Peut-on créer un bureau d'études sans diplôme ?
Aucune obligation légale ne requiert un diplôme pour créer un bureau d'études. En pratique, les missions d'ingénierie sont techniques et complexes : sans compétences solides, il est très difficile de réaliser des prestations de qualité et de les faire payer à leur juste valeur.
Certains cas rendent cependant une certification obligatoire :
- Réalisation de diagnostics thermiques (DPE) : certification obligatoire
- Diagnostics immobiliers (amiante, plomb, électricité) : certification COFRAC
- Études de sol (géotechnique) : pas de certification obligatoire mais la norme NF P 94-500 est un standard professionnel
Par ailleurs, certains assureurs refusent de couvrir un bureau d'études dont le dirigeant ne justifie pas d'un niveau d'études ou d'une expérience minimale dans le domaine. Vérifiez les conditions de votre assureur avant de vous lancer.
Si vous n'êtes pas vous-même expert technique, vous pouvez créer un bureau d'études en vous appuyant sur des collaborateurs ou sous-traitants qualifiés, à condition de vous charger de la coordination et de la relation client.
Les trois modèles de bureaux d'études
Le positionnement de votre bureau d'études détermine votre stratégie commerciale et vos besoins en compétences.
Le bureau d'études spécialisé : vous intervenez dans un seul domaine de niche (génie thermique, acoustique, structure...). Votre positionnement est clair, votre crédibilité est forte, mais votre marché est plus étroit. Ce modèle convient parfaitement à l'ingénieur qui se lance seul avec une expertise pointue.
Le bureau d'études pluridisciplinaire : fondé avec plusieurs associés ou via des embauches, il couvre plusieurs spécialités complémentaires. Vous pouvez répondre à des appels d'offres complexes et vous positionner sur des projets d'envergure. Ce modèle nécessite une structure plus lourde et une trésorerie plus importante au démarrage.

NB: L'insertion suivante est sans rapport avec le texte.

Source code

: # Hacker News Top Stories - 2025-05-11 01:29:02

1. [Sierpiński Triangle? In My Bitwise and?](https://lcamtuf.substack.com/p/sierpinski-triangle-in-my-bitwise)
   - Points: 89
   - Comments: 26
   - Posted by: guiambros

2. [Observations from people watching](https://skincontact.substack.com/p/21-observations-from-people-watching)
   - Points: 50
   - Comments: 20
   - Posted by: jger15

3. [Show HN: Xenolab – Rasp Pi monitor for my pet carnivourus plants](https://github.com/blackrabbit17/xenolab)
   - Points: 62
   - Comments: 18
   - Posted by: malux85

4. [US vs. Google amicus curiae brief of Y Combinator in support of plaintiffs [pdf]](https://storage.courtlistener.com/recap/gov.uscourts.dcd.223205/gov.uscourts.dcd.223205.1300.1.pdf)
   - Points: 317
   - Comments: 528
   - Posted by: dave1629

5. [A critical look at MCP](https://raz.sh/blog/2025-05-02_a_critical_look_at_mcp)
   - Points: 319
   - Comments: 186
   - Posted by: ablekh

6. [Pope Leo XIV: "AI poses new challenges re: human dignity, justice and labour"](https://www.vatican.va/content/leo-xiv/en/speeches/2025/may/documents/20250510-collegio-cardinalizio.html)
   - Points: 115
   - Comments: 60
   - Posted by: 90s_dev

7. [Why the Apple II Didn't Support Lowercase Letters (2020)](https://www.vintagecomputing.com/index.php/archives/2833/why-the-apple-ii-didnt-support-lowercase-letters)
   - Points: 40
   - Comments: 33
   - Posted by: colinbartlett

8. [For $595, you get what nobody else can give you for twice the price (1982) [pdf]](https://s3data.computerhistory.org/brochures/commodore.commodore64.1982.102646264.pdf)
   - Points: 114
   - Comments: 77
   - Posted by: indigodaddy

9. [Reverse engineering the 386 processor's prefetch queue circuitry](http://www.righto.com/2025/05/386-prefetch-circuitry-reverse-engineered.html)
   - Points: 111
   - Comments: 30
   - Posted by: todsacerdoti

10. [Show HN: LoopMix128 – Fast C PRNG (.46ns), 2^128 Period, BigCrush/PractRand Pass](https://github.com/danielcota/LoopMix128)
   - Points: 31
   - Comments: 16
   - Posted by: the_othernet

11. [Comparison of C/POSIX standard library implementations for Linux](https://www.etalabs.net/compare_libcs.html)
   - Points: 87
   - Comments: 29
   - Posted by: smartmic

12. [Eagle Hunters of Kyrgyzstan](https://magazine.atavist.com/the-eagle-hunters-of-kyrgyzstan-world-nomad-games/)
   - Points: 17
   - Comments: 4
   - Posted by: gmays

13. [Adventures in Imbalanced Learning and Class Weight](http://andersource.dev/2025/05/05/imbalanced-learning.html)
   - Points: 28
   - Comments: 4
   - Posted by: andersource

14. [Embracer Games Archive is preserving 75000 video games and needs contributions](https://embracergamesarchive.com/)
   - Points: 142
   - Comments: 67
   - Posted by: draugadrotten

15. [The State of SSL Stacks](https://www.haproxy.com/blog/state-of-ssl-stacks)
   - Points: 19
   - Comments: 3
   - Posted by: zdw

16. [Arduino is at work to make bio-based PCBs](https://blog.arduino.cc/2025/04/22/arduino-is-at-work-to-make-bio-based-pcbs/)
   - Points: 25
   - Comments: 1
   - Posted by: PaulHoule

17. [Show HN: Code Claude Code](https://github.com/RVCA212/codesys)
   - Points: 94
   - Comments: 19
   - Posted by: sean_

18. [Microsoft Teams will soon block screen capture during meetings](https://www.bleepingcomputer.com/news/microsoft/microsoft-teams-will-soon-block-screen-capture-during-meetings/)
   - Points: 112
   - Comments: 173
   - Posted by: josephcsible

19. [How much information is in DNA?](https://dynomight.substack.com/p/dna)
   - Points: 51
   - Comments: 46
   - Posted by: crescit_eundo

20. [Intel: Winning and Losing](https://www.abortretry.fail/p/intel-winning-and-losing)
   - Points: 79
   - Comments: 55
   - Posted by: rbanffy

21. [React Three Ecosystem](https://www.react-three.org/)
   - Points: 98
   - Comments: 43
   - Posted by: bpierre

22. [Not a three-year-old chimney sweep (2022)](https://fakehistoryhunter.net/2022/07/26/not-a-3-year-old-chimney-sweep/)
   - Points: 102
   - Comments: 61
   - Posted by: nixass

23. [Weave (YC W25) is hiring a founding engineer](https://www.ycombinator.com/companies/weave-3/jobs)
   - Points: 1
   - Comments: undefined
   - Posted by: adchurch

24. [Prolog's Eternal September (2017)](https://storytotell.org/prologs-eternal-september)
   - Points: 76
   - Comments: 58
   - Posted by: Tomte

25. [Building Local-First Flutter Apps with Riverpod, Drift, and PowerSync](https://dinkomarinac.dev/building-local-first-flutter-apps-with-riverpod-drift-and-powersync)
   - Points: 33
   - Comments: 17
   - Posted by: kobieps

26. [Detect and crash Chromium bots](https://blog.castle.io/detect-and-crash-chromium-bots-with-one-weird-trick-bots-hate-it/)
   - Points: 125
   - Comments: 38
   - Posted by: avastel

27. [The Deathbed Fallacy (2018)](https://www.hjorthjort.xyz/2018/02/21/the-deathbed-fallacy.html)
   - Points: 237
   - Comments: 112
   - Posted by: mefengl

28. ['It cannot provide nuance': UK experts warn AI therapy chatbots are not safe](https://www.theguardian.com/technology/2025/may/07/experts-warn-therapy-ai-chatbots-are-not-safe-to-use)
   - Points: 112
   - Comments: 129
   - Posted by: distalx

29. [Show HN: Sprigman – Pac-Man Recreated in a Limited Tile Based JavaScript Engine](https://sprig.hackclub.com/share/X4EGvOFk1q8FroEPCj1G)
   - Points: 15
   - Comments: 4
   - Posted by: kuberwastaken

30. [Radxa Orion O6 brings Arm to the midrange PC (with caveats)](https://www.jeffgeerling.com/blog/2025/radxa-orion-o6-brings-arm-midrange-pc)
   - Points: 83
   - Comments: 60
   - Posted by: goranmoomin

Le bureau d'études généraliste avec sous-traitance : vous coordonnez des missions larges et faites appel à des freelances ou sous-traitants spécialisés pour les parties techniques que vous ne maîtrisez pas. Vous vous concentrez sur la relation client, la gestion de projet et la coordination. Ce modèle offre de la polyvalence sans nécessiter d'embaucher dès le départ.
Les formalités de création en 2026
Depuis le 1er janvier 2023, toutes les démarches de création d'entreprise s'effectuent sur le guichet unique en ligne : guichet-entreprises.fr. Le CFE (Centre de Formalité des Entreprises) n'existe plus.
Pour une société (SASU, EURL, SAS, SARL), les étapes sont : rédaction des statuts, dépôt du capital sur un compte bancaire bloqué, publication d'une annonce légale (environ 150 à 250 €), dépôt du dossier complet sur le guichet unique. L'immatriculation au RCS est réalisée par le greffe du tribunal de commerce et génère un extrait Kbis sous quelques jours.
L'Expert-Comptable.com crée votre société gratuitement, prend en charge la rédaction des statuts et toutes les démarches d'immatriculation.
Questions fréquentes sur la création d'un bureau d'études
Quel statut choisir pour démarrer un bureau d'études seul ?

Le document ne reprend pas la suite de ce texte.